WHAT YOU ARE ASKED TO DO
Scan the data for "inspiration" and copy each matching line.

EXERCISE MATERIAL section start

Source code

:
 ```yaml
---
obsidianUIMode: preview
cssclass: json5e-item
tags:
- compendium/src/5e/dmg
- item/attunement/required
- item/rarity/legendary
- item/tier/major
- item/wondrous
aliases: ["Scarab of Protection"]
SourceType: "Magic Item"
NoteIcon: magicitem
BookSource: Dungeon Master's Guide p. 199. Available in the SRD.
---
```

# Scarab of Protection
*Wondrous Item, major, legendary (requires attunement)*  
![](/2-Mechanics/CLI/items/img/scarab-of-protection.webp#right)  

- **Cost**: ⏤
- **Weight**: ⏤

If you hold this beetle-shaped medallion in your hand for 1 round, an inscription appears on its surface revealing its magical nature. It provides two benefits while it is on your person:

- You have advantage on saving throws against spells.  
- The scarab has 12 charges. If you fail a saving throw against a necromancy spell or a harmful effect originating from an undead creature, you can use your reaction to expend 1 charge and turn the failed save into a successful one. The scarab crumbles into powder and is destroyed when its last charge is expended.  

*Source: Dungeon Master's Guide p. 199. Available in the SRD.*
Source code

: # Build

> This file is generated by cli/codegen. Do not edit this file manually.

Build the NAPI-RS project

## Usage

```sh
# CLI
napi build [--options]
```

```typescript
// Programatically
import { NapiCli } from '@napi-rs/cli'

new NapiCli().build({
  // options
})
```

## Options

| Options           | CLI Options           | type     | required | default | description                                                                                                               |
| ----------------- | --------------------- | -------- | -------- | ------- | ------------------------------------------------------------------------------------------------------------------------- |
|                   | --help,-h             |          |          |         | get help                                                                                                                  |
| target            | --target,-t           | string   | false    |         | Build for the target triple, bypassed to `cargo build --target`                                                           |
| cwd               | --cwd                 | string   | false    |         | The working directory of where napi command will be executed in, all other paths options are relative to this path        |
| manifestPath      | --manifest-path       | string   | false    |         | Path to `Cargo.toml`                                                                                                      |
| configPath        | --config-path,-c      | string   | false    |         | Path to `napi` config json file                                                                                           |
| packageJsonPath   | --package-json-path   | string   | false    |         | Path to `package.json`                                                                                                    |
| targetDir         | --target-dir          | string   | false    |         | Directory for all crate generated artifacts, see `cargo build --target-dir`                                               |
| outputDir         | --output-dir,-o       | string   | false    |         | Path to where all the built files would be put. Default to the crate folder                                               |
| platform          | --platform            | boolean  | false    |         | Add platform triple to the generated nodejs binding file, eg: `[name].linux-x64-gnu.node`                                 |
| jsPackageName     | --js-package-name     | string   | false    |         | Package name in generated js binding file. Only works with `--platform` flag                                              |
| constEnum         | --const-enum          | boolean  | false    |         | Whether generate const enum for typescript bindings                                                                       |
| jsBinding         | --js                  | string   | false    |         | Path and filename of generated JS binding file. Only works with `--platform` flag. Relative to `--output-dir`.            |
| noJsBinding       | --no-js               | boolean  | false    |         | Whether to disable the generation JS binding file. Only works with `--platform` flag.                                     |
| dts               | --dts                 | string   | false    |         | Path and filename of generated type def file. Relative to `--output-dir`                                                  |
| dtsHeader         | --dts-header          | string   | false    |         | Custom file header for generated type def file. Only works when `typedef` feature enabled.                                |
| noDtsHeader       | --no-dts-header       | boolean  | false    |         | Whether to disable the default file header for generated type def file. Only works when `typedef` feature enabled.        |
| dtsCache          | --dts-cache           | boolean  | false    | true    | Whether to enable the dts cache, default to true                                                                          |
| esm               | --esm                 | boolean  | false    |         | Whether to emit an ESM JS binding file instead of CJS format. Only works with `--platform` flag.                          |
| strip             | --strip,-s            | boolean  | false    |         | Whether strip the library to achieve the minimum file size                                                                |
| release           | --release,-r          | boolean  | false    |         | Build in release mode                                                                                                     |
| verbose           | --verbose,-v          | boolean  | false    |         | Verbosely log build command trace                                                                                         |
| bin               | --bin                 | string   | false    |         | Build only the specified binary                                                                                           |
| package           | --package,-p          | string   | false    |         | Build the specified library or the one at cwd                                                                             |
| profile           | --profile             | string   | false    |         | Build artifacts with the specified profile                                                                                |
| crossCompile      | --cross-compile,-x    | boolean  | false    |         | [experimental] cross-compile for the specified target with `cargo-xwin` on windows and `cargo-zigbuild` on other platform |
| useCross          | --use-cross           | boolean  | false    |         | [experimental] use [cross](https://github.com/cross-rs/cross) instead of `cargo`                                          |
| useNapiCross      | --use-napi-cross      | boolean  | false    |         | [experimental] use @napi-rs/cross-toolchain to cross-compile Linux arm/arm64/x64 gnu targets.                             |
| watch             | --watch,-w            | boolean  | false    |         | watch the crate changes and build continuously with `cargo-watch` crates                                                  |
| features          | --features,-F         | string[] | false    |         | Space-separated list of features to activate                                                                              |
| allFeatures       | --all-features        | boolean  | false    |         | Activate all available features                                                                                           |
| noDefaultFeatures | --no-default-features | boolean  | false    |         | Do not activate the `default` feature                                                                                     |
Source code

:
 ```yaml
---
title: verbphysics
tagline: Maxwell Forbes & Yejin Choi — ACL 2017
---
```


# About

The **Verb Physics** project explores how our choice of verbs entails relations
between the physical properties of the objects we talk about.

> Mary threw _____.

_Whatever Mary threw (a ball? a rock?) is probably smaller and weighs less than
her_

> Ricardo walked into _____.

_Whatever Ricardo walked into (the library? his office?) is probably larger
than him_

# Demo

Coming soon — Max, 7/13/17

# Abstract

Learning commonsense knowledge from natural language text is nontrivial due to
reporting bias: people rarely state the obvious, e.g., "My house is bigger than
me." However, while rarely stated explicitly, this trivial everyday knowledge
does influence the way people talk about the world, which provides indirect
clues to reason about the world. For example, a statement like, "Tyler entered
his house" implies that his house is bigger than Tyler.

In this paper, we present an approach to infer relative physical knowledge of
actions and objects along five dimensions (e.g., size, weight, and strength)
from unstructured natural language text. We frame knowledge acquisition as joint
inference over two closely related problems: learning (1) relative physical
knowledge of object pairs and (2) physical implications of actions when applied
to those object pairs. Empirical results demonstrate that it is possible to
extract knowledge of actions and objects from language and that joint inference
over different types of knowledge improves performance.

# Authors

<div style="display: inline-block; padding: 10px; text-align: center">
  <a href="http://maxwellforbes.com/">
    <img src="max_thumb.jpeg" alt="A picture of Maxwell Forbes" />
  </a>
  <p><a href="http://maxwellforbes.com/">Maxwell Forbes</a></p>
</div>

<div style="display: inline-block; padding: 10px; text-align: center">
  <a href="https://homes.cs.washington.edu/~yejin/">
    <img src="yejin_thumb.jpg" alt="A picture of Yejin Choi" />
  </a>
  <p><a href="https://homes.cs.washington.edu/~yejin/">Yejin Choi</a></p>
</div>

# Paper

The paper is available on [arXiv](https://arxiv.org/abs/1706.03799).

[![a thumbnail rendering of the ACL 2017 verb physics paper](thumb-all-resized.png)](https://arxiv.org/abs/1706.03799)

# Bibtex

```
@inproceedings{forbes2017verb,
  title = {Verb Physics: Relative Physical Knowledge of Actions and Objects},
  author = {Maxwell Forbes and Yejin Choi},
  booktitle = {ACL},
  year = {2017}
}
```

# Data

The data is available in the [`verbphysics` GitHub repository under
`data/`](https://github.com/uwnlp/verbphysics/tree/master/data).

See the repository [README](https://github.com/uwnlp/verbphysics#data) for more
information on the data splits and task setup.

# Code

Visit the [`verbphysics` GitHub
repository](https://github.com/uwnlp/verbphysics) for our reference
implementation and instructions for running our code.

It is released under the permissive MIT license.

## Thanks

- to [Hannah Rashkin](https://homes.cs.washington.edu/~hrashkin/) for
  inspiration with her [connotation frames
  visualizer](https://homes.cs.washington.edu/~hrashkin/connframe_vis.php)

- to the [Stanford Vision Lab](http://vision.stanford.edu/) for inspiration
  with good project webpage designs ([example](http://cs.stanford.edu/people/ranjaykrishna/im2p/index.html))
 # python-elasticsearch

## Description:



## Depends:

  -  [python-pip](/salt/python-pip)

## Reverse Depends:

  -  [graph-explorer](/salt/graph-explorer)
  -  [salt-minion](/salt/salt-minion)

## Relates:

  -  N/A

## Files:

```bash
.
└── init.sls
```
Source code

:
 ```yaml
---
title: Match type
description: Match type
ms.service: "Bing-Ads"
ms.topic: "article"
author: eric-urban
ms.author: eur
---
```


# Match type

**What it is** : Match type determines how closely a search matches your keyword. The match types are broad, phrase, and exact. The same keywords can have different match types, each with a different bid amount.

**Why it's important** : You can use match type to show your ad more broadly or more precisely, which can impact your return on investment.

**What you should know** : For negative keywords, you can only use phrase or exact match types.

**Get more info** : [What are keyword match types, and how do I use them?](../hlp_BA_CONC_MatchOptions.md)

EXERCISE MATERIAL section end

YOUR RESPONSE
  inspiration with her [connotation frames
- to the [Stanford Vision Lab](http://vision.stanford.edu/) for inspiration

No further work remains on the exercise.